> Work order
Your copy of the lines below must match them exactly and contain no images.

> Listed records

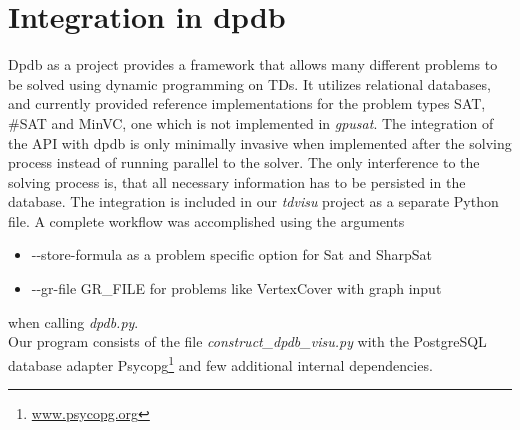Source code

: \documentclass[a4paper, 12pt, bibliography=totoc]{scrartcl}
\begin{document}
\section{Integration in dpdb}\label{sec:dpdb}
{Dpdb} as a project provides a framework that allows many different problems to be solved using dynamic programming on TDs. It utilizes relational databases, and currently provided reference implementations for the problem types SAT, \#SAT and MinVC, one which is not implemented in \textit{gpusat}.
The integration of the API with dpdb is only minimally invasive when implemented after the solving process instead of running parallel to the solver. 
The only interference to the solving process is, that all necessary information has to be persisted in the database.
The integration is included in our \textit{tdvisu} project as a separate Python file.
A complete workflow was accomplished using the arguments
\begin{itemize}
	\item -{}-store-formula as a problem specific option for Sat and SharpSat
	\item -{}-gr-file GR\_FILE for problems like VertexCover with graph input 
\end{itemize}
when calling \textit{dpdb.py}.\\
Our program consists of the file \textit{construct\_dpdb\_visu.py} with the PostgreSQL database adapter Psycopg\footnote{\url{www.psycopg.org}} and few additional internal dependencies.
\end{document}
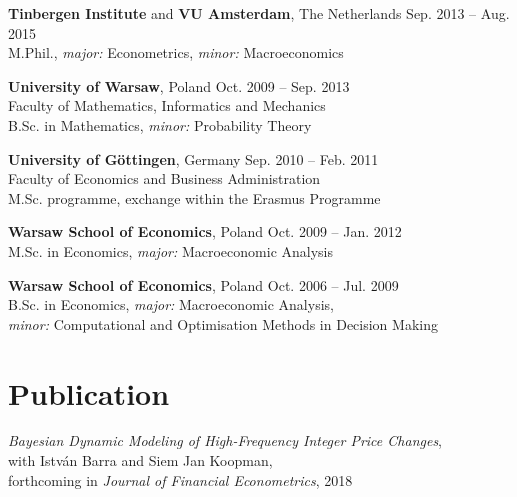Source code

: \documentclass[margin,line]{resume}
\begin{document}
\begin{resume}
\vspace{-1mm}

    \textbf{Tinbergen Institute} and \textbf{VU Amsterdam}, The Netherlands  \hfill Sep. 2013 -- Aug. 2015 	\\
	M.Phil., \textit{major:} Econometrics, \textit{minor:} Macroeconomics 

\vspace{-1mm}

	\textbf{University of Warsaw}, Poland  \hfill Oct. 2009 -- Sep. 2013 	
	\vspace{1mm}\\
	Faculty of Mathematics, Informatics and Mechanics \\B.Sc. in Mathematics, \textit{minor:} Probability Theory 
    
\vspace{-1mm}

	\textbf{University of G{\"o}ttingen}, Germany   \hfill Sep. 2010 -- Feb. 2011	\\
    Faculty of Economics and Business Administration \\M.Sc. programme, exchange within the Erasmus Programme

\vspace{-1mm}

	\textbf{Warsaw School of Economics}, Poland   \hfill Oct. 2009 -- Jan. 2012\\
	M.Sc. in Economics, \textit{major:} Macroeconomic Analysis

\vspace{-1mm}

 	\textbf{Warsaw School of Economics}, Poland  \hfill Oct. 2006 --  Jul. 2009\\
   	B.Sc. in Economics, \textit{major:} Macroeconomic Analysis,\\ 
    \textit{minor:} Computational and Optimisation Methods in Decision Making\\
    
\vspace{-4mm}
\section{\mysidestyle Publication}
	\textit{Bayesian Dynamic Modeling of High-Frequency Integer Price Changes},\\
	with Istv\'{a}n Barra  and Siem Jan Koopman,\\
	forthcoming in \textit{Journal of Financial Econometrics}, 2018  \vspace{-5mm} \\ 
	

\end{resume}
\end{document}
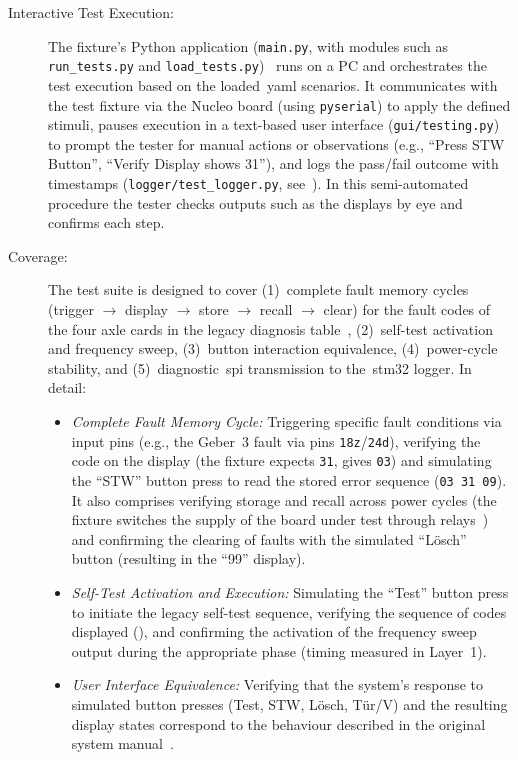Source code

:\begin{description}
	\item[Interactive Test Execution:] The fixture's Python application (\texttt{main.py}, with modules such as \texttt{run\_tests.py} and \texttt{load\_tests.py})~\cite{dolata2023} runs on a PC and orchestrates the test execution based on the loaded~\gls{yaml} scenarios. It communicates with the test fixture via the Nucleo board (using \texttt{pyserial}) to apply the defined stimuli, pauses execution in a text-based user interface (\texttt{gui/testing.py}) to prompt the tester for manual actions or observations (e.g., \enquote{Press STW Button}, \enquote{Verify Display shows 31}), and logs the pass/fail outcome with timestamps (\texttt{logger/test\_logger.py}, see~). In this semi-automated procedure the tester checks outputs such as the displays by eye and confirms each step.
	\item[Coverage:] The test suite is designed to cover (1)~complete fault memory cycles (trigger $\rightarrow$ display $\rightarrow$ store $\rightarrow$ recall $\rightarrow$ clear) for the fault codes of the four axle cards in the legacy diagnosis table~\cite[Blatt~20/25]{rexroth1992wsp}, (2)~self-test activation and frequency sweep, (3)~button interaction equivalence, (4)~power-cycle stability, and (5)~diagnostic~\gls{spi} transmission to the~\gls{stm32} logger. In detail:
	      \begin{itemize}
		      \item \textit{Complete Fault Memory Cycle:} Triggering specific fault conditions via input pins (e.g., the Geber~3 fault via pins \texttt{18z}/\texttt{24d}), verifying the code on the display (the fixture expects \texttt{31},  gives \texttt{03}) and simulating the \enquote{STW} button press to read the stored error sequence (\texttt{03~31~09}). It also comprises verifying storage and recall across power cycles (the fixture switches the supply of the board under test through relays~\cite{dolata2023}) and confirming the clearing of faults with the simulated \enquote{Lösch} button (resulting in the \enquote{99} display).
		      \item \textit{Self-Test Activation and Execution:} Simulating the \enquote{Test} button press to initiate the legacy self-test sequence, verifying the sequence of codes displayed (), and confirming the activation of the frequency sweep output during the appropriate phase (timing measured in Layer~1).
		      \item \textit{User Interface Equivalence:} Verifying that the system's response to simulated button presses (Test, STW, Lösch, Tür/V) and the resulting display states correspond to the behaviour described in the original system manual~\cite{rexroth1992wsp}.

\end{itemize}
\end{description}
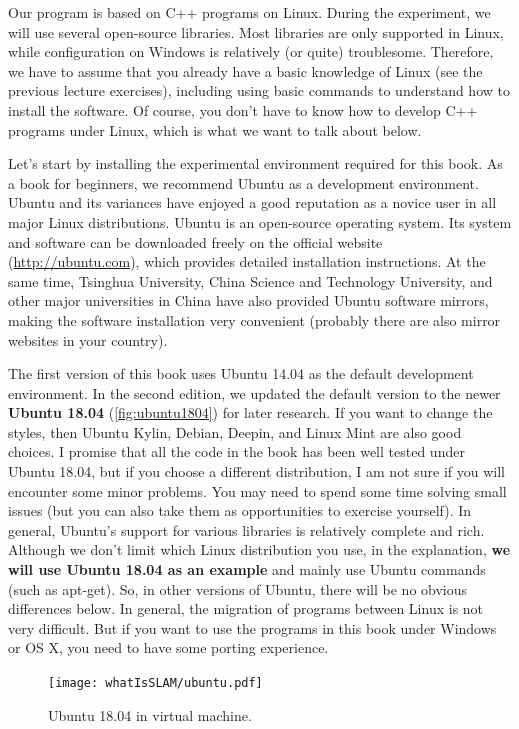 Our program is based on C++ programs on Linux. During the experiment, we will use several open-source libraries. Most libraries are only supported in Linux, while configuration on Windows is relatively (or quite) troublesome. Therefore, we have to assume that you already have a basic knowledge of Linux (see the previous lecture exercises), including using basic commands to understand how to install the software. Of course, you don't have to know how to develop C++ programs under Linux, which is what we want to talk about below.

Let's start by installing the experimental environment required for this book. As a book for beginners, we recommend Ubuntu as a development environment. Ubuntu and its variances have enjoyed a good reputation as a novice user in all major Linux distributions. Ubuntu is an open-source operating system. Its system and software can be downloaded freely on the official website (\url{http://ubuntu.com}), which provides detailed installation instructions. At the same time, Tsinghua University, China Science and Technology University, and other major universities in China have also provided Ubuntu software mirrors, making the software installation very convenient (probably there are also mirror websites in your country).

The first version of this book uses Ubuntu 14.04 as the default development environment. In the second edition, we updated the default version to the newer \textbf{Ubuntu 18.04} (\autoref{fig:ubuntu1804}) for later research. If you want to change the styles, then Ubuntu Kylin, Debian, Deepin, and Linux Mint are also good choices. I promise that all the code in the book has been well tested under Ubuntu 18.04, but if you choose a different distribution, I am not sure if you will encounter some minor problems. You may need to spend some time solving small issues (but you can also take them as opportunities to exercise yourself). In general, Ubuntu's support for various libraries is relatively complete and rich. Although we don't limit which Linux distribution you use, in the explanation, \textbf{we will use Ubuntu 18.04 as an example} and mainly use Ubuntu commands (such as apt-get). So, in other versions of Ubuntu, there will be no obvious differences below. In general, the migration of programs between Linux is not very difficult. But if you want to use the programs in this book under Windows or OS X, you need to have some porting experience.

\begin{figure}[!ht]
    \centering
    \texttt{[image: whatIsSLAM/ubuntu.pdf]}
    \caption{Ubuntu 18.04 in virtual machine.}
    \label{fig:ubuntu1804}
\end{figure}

> Answer to this problem
Source code

: \documentclass[a4paper, 12pt, bibliography=totoc]{scrartcl}
\begin{document}
\section{Integration in dpdb}\label{sec:dpdb}
{Dpdb} as a project provides a framework that allows many different problems to be solved using dynamic programming on TDs. It utilizes relational databases, and currently provided reference implementations for the problem types SAT, \#SAT and MinVC, one which is not implemented in \textit{gpusat}.
The integration of the API with dpdb is only minimally invasive when implemented after the solving process instead of running parallel to the solver. 
The only interference to the solving process is, that all necessary information has to be persisted in the database.
The integration is included in our \textit{tdvisu} project as a separate Python file.
A complete workflow was accomplished using the arguments
\begin{itemize}
	\item -{}-store-formula as a problem specific option for Sat and SharpSat
	\item -{}-gr-file GR\_FILE for problems like VertexCover with graph input 
\end{itemize}
when calling \textit{dpdb.py}.\\
Our program consists of the file \textit{construct\_dpdb\_visu.py} with the PostgreSQL database adapter Psycopg\footnote{\url{www.psycopg.org}} and few additional internal dependencies.
\end{document}
Source code

: \documentclass[margin,line]{resume}
\begin{document}
\begin{resume}
\vspace{-1mm}

    \textbf{Tinbergen Institute} and \textbf{VU Amsterdam}, The Netherlands  \hfill Sep. 2013 -- Aug. 2015 	\\
	M.Phil., \textit{major:} Econometrics, \textit{minor:} Macroeconomics 

\vspace{-1mm}

	\textbf{University of Warsaw}, Poland  \hfill Oct. 2009 -- Sep. 2013 	
	\vspace{1mm}\\
	Faculty of Mathematics, Informatics and Mechanics \\B.Sc. in Mathematics, \textit{minor:} Probability Theory 
    
\vspace{-1mm}

	\textbf{University of G{\"o}ttingen}, Germany   \hfill Sep. 2010 -- Feb. 2011	\\
    Faculty of Economics and Business Administration \\M.Sc. programme, exchange within the Erasmus Programme

\vspace{-1mm}

	\textbf{Warsaw School of Economics}, Poland   \hfill Oct. 2009 -- Jan. 2012\\
	M.Sc. in Economics, \textit{major:} Macroeconomic Analysis

\vspace{-1mm}

 	\textbf{Warsaw School of Economics}, Poland  \hfill Oct. 2006 --  Jul. 2009\\
   	B.Sc. in Economics, \textit{major:} Macroeconomic Analysis,\\ 
    \textit{minor:} Computational and Optimisation Methods in Decision Making\\
    
\vspace{-4mm}
\section{\mysidestyle Publication}
	\textit{Bayesian Dynamic Modeling of High-Frequency Integer Price Changes},\\
	with Istv\'{a}n Barra  and Siem Jan Koopman,\\
	forthcoming in \textit{Journal of Financial Econometrics}, 2018  \vspace{-5mm} \\ 
	

\end{resume}
\end{document}
Source code

:\begin{description}
	\item[Interactive Test Execution:] The fixture's Python application (\texttt{main.py}, with modules such as \texttt{run\_tests.py} and \texttt{load\_tests.py})~\cite{dolata2023} runs on a PC and orchestrates the test execution based on the loaded~\gls{yaml} scenarios. It communicates with the test fixture via the Nucleo board (using \texttt{pyserial}) to apply the defined stimuli, pauses execution in a text-based user interface (\texttt{gui/testing.py}) to prompt the tester for manual actions or observations (e.g., \enquote{Press STW Button}, \enquote{Verify Display shows 31}), and logs the pass/fail outcome with timestamps (\texttt{logger/test\_logger.py}, see~). In this semi-automated procedure the tester checks outputs such as the displays by eye and confirms each step.
	\item[Coverage:] The test suite is designed to cover (1)~complete fault memory cycles (trigger $\rightarrow$ display $\rightarrow$ store $\rightarrow$ recall $\rightarrow$ clear) for the fault codes of the four axle cards in the legacy diagnosis table~\cite[Blatt~20/25]{rexroth1992wsp}, (2)~self-test activation and frequency sweep, (3)~button interaction equivalence, (4)~power-cycle stability, and (5)~diagnostic~\gls{spi} transmission to the~\gls{stm32} logger. In detail:
	      \begin{itemize}
		      \item \textit{Complete Fault Memory Cycle:} Triggering specific fault conditions via input pins (e.g., the Geber~3 fault via pins \texttt{18z}/\texttt{24d}), verifying the code on the display (the fixture expects \texttt{31},  gives \texttt{03}) and simulating the \enquote{STW} button press to read the stored error sequence (\texttt{03~31~09}). It also comprises verifying storage and recall across power cycles (the fixture switches the supply of the board under test through relays~\cite{dolata2023}) and confirming the clearing of faults with the simulated \enquote{Lösch} button (resulting in the \enquote{99} display).
		      \item \textit{Self-Test Activation and Execution:} Simulating the \enquote{Test} button press to initiate the legacy self-test sequence, verifying the sequence of codes displayed (), and confirming the activation of the frequency sweep output during the appropriate phase (timing measured in Layer~1).
		      \item \textit{User Interface Equivalence:} Verifying that the system's response to simulated button presses (Test, STW, Lösch, Tür/V) and the resulting display states correspond to the behaviour described in the original system manual~\cite{rexroth1992wsp}.

\end{itemize}
\end{description}
 Our program is based on C++ programs on Linux. During the experiment, we will use several open-source libraries. Most libraries are only supported in Linux, while configuration on Windows is relatively (or quite) troublesome. Therefore, we have to assume that you already have a basic knowledge of Linux (see the previous lecture exercises), including using basic commands to understand how to install the software. Of course, you don't have to know how to develop C++ programs under Linux, which is what we want to talk about below.

Let's start by installing the experimental environment required for this book. As a book for beginners, we recommend Ubuntu as a development environment. Ubuntu and its variances have enjoyed a good reputation as a novice user in all major Linux distributions. Ubuntu is an open-source operating system. Its system and software can be downloaded freely on the official website (\url{http://ubuntu.com}), which provides detailed installation instructions. At the same time, Tsinghua University, China Science and Technology University, and other major universities in China have also provided Ubuntu software mirrors, making the software installation very convenient (probably there are also mirror websites in your country).

The first version of this book uses Ubuntu 14.04 as the default development environment. In the second edition, we updated the default version to the newer \textbf{Ubuntu 18.04} (\autoref{fig:ubuntu1804}) for later research. If you want to change the styles, then Ubuntu Kylin, Debian, Deepin, and Linux Mint are also good choices. I promise that all the code in the book has been well tested under Ubuntu 18.04, but if you choose a different distribution, I am not sure if you will encounter some minor problems. You may need to spend some time solving small issues (but you can also take them as opportunities to exercise yourself). In general, Ubuntu's support for various libraries is relatively complete and rich. Although we don't limit which Linux distribution you use, in the explanation, \textbf{we will use Ubuntu 18.04 as an example} and mainly use Ubuntu commands (such as apt-get). So, in other versions of Ubuntu, there will be no obvious differences below. In general, the migration of programs between Linux is not very difficult. But if you want to use the programs in this book under Windows or OS X, you need to have some porting experience.

\begin{figure}[!ht]
    \centering
    \texttt{[image: whatIsSLAM/ubuntu.pdf]}
    \caption{Ubuntu 18.04 in virtual machine.}
    \label{fig:ubuntu1804}
\end{figure}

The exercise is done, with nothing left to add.